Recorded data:
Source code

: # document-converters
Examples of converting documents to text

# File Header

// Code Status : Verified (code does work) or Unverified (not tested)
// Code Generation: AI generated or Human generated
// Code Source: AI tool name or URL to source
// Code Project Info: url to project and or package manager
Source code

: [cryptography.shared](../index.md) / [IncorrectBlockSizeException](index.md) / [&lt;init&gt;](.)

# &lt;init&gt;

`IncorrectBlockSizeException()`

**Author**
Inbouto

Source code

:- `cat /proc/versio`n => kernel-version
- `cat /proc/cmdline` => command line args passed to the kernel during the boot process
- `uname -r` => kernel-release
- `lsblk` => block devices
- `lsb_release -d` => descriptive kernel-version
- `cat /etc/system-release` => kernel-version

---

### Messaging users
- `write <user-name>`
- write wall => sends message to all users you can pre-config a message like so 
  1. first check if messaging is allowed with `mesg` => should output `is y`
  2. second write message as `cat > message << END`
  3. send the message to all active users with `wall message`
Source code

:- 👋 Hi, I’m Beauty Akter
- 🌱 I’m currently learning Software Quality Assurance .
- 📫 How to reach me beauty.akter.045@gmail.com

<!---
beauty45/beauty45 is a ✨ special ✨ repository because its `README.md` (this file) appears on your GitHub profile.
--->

• _Instructions for the task_:
Your task is to reproduce all the records above exactly as they appear.

• _Answer box_:
Source code

: # document-converters
Examples of converting documents to text

# File Header

// Code Status : Verified (code does work) or Unverified (not tested)
// Code Generation: AI generated or Human generated
// Code Source: AI tool name or URL to source
// Code Project Info: url to project and or package manager
Source code

: [cryptography.shared](../index.md) / [IncorrectBlockSizeException](index.md) / [&lt;init&gt;](.)

# &lt;init&gt;

`IncorrectBlockSizeException()`

**Author**
Inbouto

Source code

:- `cat /proc/versio`n => kernel-version
- `cat /proc/cmdline` => command line args passed to the kernel during the boot process
- `uname -r` => kernel-release
- `lsblk` => block devices
- `lsb_release -d` => descriptive kernel-version
- `cat /etc/system-release` => kernel-version

---

### Messaging users
- `write <user-name>`
- write wall => sends message to all users you can pre-config a message like so 
  1. first check if messaging is allowed with `mesg` => should output `is y`
  2. second write message as `cat > message << END`
  3. send the message to all active users with `wall message`
Source code

:- 👋 Hi, I’m Beauty Akter
- 🌱 I’m currently learning Software Quality Assurance .
- 📫 How to reach me beauty.akter.045@gmail.com

<!---
beauty45/beauty45 is a ✨ special ✨ repository because its `README.md` (this file) appears on your GitHub profile.
--->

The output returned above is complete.